For those who know me, know I don’t talk ‘kids’ much. In fact I fucking dislike the subject, and will only engage in it if I am asked, someone else brings the topic up, or someone needs to be told. Then, generally, what I say will be brutal and honest, so don’t ask me what child-birth is like, unless you truly want to know that it feels like a really bad Chinese burn on your vagina…
Don’t get me wrong. I love my boys and I’ll boast once in a while. I’m oober proud of them and the young men they’re becoming, but I don’t need the whole world and all of Target to know that. It is what it is, they know, I know and it’s all good.
GThe mundane dribble and coma inducing conversation about a child’s achievement in school or sport bores the fuck out of me, particularly when it’s a conversation I’ve heard already, read on Facebook twice already or Nanny Gertrude has told me too. Why is it, that some parents and grandparents just don’t shut the fuck up? A constant slurry of the verbal runs. I appreciate achievements and will congratulate when warranted, but why must they harp on about it? I love to hear of milestones that mean oodles and events that really show how hard someone has worked, but I’m not really interested in the everyday child talk of Little Johnny using the potty six times.
Being proud is one thing, but drawing attention to your child and then yourself by means of explaining every single iota of the 324 minute birth that was WAY more interesting than your own, but only you know that because you can’t get a word in edgewise, does my fucking head in. Little Max is better than your Barry because his little finger is longer and my uterus can fit a mini bus in it. Who fucking cares? At what point do women stop comparing birth stories and vaginas? When do they cease the constant comparing of their children to other children? Am I normal? Should I give a fat rats arse about it?
As I walked through Target this afternoon with our youngest son, a strapping young man of almost 13, we walked through a group of women with a tribe of kids, who were all running wild, each one pushing one of those kids shopping trolleys around. They all had one can you believe? Saying no wouldn’t have even been a conversation thought about. Crashing and slamming into each other. One mum hollering across the aisle to the other mum facing her about three meters away, something about “kids, who’d have them?” Hmmm. Yup. You, you fucking moron, well done! Even Colby muttered to me, geez Mum, they’re out of control!

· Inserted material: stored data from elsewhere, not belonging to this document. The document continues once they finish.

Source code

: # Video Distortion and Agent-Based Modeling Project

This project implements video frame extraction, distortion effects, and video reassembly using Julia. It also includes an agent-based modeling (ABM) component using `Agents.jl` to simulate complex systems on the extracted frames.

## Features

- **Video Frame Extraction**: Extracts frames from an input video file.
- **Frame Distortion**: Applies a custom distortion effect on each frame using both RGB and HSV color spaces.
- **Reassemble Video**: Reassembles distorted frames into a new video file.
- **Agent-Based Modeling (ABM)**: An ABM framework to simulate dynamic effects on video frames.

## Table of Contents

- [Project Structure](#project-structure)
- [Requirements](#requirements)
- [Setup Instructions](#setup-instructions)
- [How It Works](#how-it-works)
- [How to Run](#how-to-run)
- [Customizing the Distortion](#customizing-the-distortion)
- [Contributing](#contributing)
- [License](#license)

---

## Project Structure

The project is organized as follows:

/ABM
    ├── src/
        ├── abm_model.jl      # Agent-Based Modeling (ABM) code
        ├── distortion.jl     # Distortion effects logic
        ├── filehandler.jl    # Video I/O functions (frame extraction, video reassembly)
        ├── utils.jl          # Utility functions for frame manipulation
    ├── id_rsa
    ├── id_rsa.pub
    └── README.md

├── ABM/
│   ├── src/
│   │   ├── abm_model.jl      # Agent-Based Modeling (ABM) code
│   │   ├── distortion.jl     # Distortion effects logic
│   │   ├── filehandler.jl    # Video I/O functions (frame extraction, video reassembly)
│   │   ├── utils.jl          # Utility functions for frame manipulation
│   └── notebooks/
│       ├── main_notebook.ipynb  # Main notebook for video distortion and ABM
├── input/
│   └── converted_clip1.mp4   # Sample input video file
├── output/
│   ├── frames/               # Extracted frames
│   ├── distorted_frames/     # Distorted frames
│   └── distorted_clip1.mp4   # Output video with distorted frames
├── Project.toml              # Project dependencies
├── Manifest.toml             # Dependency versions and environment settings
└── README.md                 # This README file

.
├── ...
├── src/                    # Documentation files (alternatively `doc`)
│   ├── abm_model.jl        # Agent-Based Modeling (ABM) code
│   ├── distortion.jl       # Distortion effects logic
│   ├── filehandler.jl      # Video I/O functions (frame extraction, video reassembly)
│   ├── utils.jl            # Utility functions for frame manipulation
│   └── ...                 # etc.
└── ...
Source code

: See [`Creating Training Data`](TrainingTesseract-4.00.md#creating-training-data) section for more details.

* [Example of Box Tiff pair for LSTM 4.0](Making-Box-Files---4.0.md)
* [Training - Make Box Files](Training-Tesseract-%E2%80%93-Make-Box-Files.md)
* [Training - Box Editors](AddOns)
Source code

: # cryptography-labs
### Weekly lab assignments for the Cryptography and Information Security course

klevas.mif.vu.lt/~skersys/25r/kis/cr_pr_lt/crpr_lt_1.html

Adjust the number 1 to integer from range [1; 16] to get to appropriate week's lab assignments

Everywhere you go, you see kids just doing what ever the fuck they want. Parents letting them do what ever the hell they want. Restaurants where kids are running around, shopping centres, theyre pulling things off shelves, I even witnessed a little boy in the post office last week hitting his mum and yelling no, no, hate you, no because she wouldn’t take him home, she then slapped him across the top of the head, three times. My look was probably enough for her to know that that was out of line, but the look I gave him shut him up. He then stood behind his mum. Kids aren’t afraid of their parents anymore. Not that hitting a child is right, and your children fearing you is not ideal, but having boundaries is important, that’s where kids learn to stop.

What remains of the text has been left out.